You used this in the one that worked

echo "1" > /dev/cu.usbmodemHIDPC1 115200

and the next in the one that doesn't

echo "1" > /dev/cu.usbmodemCHIDGG1

One of these things is not like the other.

PS :  you can do straight terminal IO without using HID.

- don't have Serial Monitor open
- get the board com port address from IDE->Tools->Port
- in Linux I use cu to connect the terminal to the board
    $ cu -l /dev/ttyACM0 -s 115200
- to get cu use
    $ sudo apt-get install cu
- in Windoze I've used PuTTY or Hyperterminal.

Always disconnect the terminal before compiling with the IDE, reconnect after the sketch loads.
Terminals get sketch serial output and send chars to board serial input as they are pressed. No need for HID.
1) http://gammon.com.au/blink  <-- tasking Arduino 1-2-3
2) http://gammon.com.au/serial <-- techniques howto
3) http://gammon.com.au/interrupts
Your sketch can sense ongoing process events in time.
Your sketch can make events to control it over time.

realdannys


The answer I was looking for was

Code: [Select]
while(Serial.available() == 0){}

GoForSmoke

You can do this without HID, it would take less effort.

You think of code in terms of blocking to force steps into order. It is what you can do with what you know about code. What it does is ensure that only one thing happens at once while everything else waits.

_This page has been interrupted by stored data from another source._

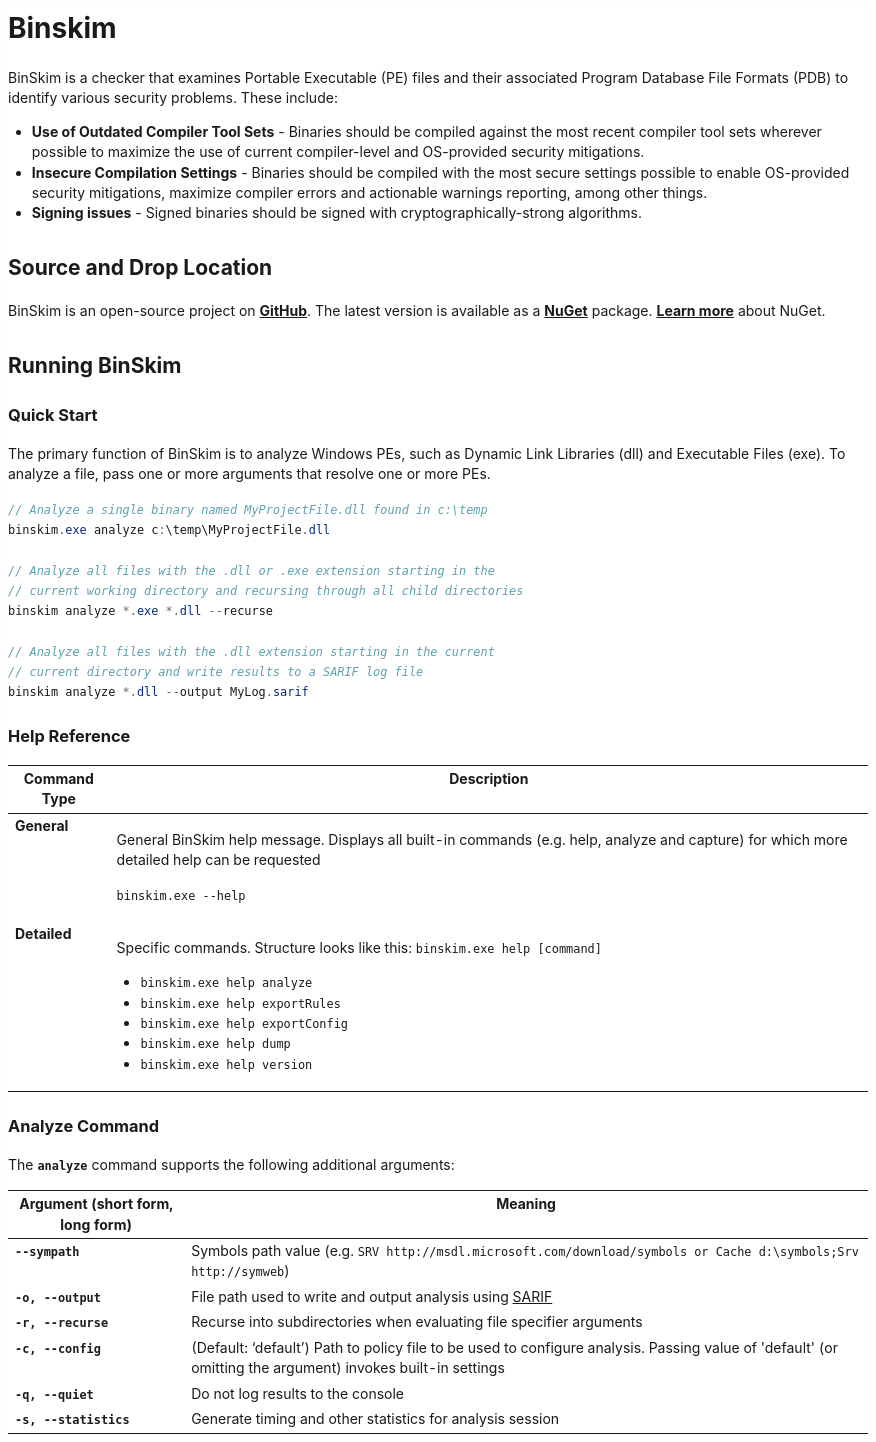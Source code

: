 # Binskim

BinSkim is a checker that examines Portable Executable (PE) files and their associated Program Database File Formats (PDB) to identify various security problems. These include:

- **Use of Outdated Compiler Tool Sets** - Binaries should be compiled against the most recent compiler tool sets wherever possible to maximize the use of current compiler-level and OS-provided security mitigations.
- **Insecure Compilation Settings** - Binaries should be compiled with the most secure settings possible to enable OS-provided security mitigations, maximize compiler errors and actionable warnings reporting, among other things.
- **Signing issues** - Signed binaries should be signed with cryptographically-strong algorithms.

## Source and Drop Location

BinSkim is an open-source project on **[GitHub](https://github.com/Microsoft/binskim)**. The latest version is available as a **[NuGet](https://www.nuget.org/packages/Microsoft.CodeAnalysis.BinSkim/)** package. **[Learn more](https://www.nuget.org/)** about NuGet.

## Running BinSkim

### Quick Start

The primary function of BinSkim is to analyze Windows PEs, such as Dynamic Link Libraries (dll) and Executable Files (exe). To analyze a file, pass one or more arguments that resolve one or more PEs.

```csharp
// Analyze a single binary named MyProjectFile.dll found in c:\temp
binskim.exe analyze c:\temp\MyProjectFile.dll

// Analyze all files with the .dll or .exe extension starting in the
// current working directory and recursing through all child directories
binskim analyze *.exe *.dll --recurse

// Analyze all files with the .dll extension starting in the current
// current directory and write results to a SARIF log file
binskim analyze *.dll --output MyLog.sarif 
```

### Help Reference

| Command Type | Description |
| ------------ | ----------- |
| **General** | <p>General BinSkim help message. Displays all built-in commands (e.g. help, analyze and capture) for which more detailed help can be requested</p><p>`binskim.exe --help`</p> |
| **Detailed** | <p>Specific commands. Structure looks like this: `binskim.exe help [command]`</p><ul><li>`binskim.exe help analyze`</li><li>`binskim.exe help exportRules`</li><li>`binskim.exe help exportConfig`</li><li>`binskim.exe help dump`</li><li>`binskim.exe help version`</li></ul> |

### Analyze Command
The **`analyze`** command supports the following additional arguments:

| Argument (short form, long form) | Meaning |
| -------------------------------- | ------- |
| **`--sympath`** | Symbols path value (e.g. `SRV http://msdl.microsoft.com/download/symbols or Cache d:\symbols;Srv http://symweb`) |
| **`-o, --output`** | File path used to write and output analysis using [SARIF](https://github.com/Microsoft/sarif-sdk) |
| **`-r, --recurse`** | Recurse into subdirectories when evaluating file specifier arguments |
| **`-c, --config`** | (Default: ‘default’) Path to policy file to be used to configure analysis. Passing value of 'default' (or omitting the argument) invokes built-in settings |
| **`-q, --quiet`** | Do not log results to the console |
| **`-s, --statistics`** | Generate timing and other statistics for analysis session |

There is another way that does not block, handles things as they happen. Each step begins by checking if it should run

if ( serial.available > 0 ) { ....
}

if ( buttonState == PRESSED ) { ....
}

if ( digitalRead( sensorPin[ 3 ] ) == LOW ) { ....
}
 
switch ( processState ) { ....
//  where each state has a case to run
}

and none of them blocks then each one gets a chance to run no matter which other is not triggered yet.. unless one must trigger to set the trigger for another either on condition or as part of a sequence.

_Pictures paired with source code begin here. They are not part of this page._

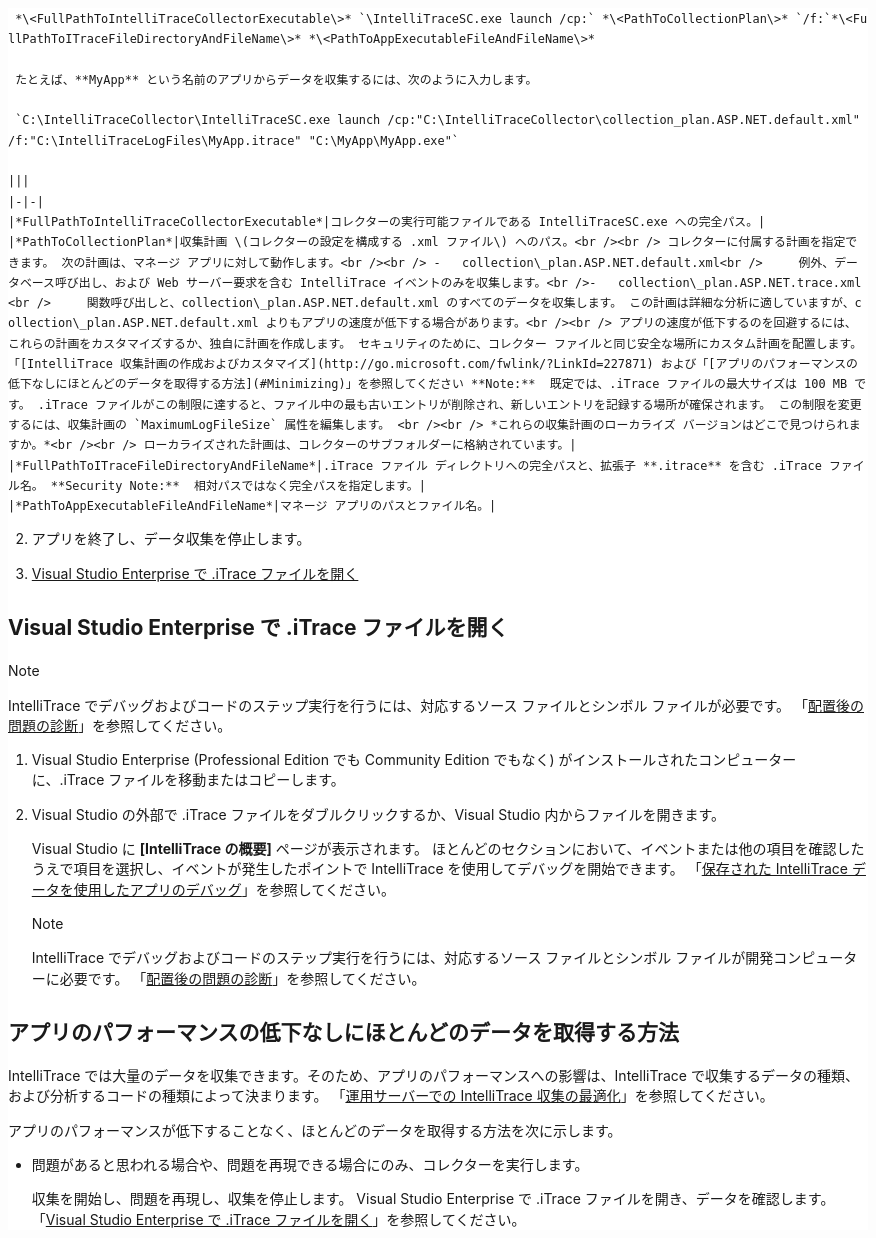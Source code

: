      *\<FullPathToIntelliTraceCollectorExecutable\>* `\IntelliTraceSC.exe launch /cp:` *\<PathToCollectionPlan\>* `/f:`*\<FullPathToITraceFileDirectoryAndFileName\>* *\<PathToAppExecutableFileAndFileName\>*  
  
     たとえば、**MyApp** という名前のアプリからデータを収集するには、次のように入力します。  
  
     `C:\IntelliTraceCollector\IntelliTraceSC.exe launch /cp:"C:\IntelliTraceCollector\collection_plan.ASP.NET.default.xml" /f:"C:\IntelliTraceLogFiles\MyApp.itrace" "C:\MyApp\MyApp.exe"`  
  
    |||  
    |-|-|  
    |*FullPathToIntelliTraceCollectorExecutable*|コレクターの実行可能ファイルである IntelliTraceSC.exe への完全パス。|  
    |*PathToCollectionPlan*|収集計画 \(コレクターの設定を構成する .xml ファイル\) へのパス。<br /><br /> コレクターに付属する計画を指定できます。 次の計画は、マネージ アプリに対して動作します。<br /><br /> -   collection\_plan.ASP.NET.default.xml<br />     例外、データベース呼び出し、および Web サーバー要求を含む IntelliTrace イベントのみを収集します。<br />-   collection\_plan.ASP.NET.trace.xml<br />     関数呼び出しと、collection\_plan.ASP.NET.default.xml のすべてのデータを収集します。 この計画は詳細な分析に適していますが、collection\_plan.ASP.NET.default.xml よりもアプリの速度が低下する場合があります。<br /><br /> アプリの速度が低下するのを回避するには、これらの計画をカスタマイズするか、独自に計画を作成します。 セキュリティのために、コレクター ファイルと同じ安全な場所にカスタム計画を配置します。 「[IntelliTrace 収集計画の作成およびカスタマイズ](http://go.microsoft.com/fwlink/?LinkId=227871) および「[アプリのパフォーマンスの低下なしにほとんどのデータを取得する方法](#Minimizing)」を参照してください **Note:**  既定では、.iTrace ファイルの最大サイズは 100 MB です。 .iTrace ファイルがこの制限に達すると、ファイル中の最も古いエントリが削除され、新しいエントリを記録する場所が確保されます。 この制限を変更するには、収集計画の `MaximumLogFileSize` 属性を編集します。 <br /><br /> *これらの収集計画のローカライズ バージョンはどこで見つけられますか。*<br /><br /> ローカライズされた計画は、コレクターのサブフォルダーに格納されています。|  
    |*FullPathToITraceFileDirectoryAndFileName*|.iTrace ファイル ディレクトリへの完全パスと、拡張子 **.itrace** を含む .iTrace ファイル名。 **Security Note:**  相対パスではなく完全パスを指定します。|  
    |*PathToAppExecutableFileAndFileName*|マネージ アプリのパスとファイル名。|  
  
2.  アプリを終了し、データ収集を停止します。  
  
3.  [Visual Studio Enterprise で .iTrace ファイルを開く](#BKMK_View_IntelliTrace_Log_Files)  
  
##  <a name="BKMK_View_IntelliTrace_Log_Files"></a> Visual Studio Enterprise で .iTrace ファイルを開く  
  
> [!NOTE]
>  IntelliTrace でデバッグおよびコードのステップ実行を行うには、対応するソース ファイルとシンボル ファイルが必要です。 「[配置後の問題の診断](../debugger/diagnose-problems-after-deployment.md)」を参照してください。  
  
1.  Visual Studio Enterprise \(Professional Edition でも Community Edition でもなく\) がインストールされたコンピューターに、.iTrace ファイルを移動またはコピーします。  
  
2.  Visual Studio の外部で .iTrace ファイルをダブルクリックするか、Visual Studio 内からファイルを開きます。  
  
     Visual Studio に **\[IntelliTrace の概要\]** ページが表示されます。 ほとんどのセクションにおいて、イベントまたは他の項目を確認したうえで項目を選択し、イベントが発生したポイントで IntelliTrace を使用してデバッグを開始できます。 「[保存された IntelliTrace データを使用したアプリのデバッグ](../debugger/using-saved-intellitrace-data.md)」を参照してください。  
  
    > [!NOTE]
    >  IntelliTrace でデバッグおよびコードのステップ実行を行うには、対応するソース ファイルとシンボル ファイルが開発コンピューターに必要です。 「[配置後の問題の診断](../debugger/diagnose-problems-after-deployment.md)」を参照してください。  
  
##  <a name="Minimizing"></a> アプリのパフォーマンスの低下なしにほとんどのデータを取得する方法  
 IntelliTrace では大量のデータを収集できます。そのため、アプリのパフォーマンスへの影響は、IntelliTrace で収集するデータの種類、および分析するコードの種類によって決まります。 「[運用サーバーでの IntelliTrace 収集の最適化](http://go.microsoft.com/fwlink/?LinkId=255233)」を参照してください。  
  
 アプリのパフォーマンスが低下することなく、ほとんどのデータを取得する方法を次に示します。  
  
-   問題があると思われる場合や、問題を再現できる場合にのみ、コレクターを実行します。  
  
     収集を開始し、問題を再現し、収集を停止します。 Visual Studio Enterprise で .iTrace ファイルを開き、データを確認します。 「[Visual Studio Enterprise で .iTrace ファイルを開く](#BKMK_View_IntelliTrace_Log_Files)」を参照してください。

There are a few techniques to start out with explained in the blogs addressed below. They amount to a non-blocking toolkit good enough to get started writing effective real world code.

http://gammon.com.au/blink
http://gammon.com.au/serial
1) http://gammon.com.au/blink  <-- tasking Arduino 1-2-3
2) http://gammon.com.au/serial <-- techniques howto
3) http://gammon.com.au/interrupts
Your sketch can sense ongoing process events in time.
Your sketch can make events to control it over time.

realdannys

You can do this without HID, it would take less effort.
I use HID because that's how the Leonardo is being used as a keyboard running macro scripts on the computer waiting for the computer to tell it when it's finished - so it's connected via USB - this way is simple.

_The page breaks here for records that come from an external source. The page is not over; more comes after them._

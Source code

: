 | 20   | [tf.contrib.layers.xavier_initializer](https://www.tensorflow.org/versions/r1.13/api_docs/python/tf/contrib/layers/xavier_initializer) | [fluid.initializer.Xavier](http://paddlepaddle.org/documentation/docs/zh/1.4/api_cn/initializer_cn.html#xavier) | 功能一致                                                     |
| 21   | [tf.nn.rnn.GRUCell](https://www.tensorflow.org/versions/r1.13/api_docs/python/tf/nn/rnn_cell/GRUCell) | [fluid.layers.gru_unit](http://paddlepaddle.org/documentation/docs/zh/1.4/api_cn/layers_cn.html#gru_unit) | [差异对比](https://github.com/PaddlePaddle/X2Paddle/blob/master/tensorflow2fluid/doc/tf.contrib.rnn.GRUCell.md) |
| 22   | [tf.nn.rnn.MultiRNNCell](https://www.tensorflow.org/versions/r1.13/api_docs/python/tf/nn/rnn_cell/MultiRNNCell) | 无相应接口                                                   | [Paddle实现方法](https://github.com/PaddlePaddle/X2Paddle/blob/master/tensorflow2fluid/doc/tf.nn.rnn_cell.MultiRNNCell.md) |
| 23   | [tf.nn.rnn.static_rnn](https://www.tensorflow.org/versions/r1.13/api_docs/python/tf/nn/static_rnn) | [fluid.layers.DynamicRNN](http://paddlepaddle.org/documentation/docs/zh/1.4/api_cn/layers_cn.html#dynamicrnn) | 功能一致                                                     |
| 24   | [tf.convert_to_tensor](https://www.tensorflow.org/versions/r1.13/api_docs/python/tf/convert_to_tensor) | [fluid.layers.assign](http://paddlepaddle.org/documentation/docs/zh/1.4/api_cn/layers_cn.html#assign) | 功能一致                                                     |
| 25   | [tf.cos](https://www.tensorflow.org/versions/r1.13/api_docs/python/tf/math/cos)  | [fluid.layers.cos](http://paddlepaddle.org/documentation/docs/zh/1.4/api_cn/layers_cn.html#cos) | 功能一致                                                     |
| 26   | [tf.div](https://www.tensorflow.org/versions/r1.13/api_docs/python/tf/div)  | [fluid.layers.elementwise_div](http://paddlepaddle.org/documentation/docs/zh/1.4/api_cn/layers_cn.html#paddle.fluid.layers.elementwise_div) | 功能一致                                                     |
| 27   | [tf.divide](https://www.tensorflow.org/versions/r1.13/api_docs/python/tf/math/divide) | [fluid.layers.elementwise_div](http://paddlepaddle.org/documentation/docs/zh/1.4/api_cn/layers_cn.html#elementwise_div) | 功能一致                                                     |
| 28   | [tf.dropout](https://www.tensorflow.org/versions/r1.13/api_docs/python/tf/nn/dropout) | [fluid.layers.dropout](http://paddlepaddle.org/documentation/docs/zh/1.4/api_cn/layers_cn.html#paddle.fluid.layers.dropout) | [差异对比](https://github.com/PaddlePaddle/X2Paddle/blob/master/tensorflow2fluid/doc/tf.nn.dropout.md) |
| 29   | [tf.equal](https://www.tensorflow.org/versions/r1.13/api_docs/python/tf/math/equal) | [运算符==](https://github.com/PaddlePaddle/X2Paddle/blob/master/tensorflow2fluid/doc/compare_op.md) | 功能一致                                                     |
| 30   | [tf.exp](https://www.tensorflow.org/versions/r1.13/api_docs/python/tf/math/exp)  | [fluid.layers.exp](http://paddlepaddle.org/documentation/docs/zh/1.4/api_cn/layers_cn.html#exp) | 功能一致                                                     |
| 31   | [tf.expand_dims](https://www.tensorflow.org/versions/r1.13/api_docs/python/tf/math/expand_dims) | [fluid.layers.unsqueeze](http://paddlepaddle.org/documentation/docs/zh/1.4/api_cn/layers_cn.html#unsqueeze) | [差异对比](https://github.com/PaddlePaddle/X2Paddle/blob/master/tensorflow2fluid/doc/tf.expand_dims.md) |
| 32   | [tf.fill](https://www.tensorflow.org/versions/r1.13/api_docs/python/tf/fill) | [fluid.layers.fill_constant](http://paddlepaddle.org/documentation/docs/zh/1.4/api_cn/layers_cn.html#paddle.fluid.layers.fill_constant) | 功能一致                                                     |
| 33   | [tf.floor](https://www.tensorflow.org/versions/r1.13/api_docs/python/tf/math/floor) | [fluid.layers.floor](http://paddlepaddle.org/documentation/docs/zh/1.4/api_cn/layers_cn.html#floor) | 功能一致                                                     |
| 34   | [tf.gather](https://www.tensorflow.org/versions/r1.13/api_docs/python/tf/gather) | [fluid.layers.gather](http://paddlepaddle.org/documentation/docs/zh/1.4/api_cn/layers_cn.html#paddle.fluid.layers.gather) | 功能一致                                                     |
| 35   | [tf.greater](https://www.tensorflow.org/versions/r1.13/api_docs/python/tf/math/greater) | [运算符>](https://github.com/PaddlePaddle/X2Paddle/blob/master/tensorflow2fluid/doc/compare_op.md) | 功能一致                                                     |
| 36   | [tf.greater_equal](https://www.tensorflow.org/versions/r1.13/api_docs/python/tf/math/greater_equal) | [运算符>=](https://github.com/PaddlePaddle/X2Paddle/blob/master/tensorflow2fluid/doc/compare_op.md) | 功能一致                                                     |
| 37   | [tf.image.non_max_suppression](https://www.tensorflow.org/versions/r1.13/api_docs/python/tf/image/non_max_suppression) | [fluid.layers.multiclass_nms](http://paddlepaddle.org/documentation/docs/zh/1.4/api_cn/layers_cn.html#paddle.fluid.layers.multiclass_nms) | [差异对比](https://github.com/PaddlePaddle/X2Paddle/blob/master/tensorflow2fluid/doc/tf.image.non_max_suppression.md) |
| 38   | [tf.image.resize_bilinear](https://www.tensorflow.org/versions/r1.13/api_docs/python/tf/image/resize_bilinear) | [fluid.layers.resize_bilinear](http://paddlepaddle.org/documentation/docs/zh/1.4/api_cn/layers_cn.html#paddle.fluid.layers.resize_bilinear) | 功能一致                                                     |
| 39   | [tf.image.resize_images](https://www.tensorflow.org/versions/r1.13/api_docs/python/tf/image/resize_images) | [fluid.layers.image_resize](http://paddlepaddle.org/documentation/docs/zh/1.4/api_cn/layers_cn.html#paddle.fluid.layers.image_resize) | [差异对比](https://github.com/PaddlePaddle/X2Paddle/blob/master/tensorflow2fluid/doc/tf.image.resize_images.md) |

At the moment blocking doesn't matter - the script is full of delays where it needs to be 5 seconds or so before the next key press - at some point if I find I need a pause button a few times then i'll try and get ti re-written so that it'll work with one, but at the minute it works perfectly for me.

GoForSmoke

I use HID because that's how the Leonardo is being used as a keyboard running macro scripts on the computer waiting for the computer to tell it when it's finished - so it's connected via USB
And you have trouble getting the terminal output?

"Back after two months. At one point I thought i'd cracked this but now can't for the life of me get it to work properly in my script."

Without the HID you can send and read the terminal using Serial. I do it with an Uno and Linux terminal. What Arduino prints goes into console as if I'd typed it and runs. What the console outputs I can read on Arduino but the PC must connect the terminal to the Arduino com port at the correct baud rate.
1) http://gammon.com.au/blink  <-- tasking Arduino 1-2-3
2) http://gammon.com.au/serial <-- techniques howto
3) http://gammon.com.au/interrupts
Your sketch can sense ongoing process events in time.
Your sketch can make events to control it over time.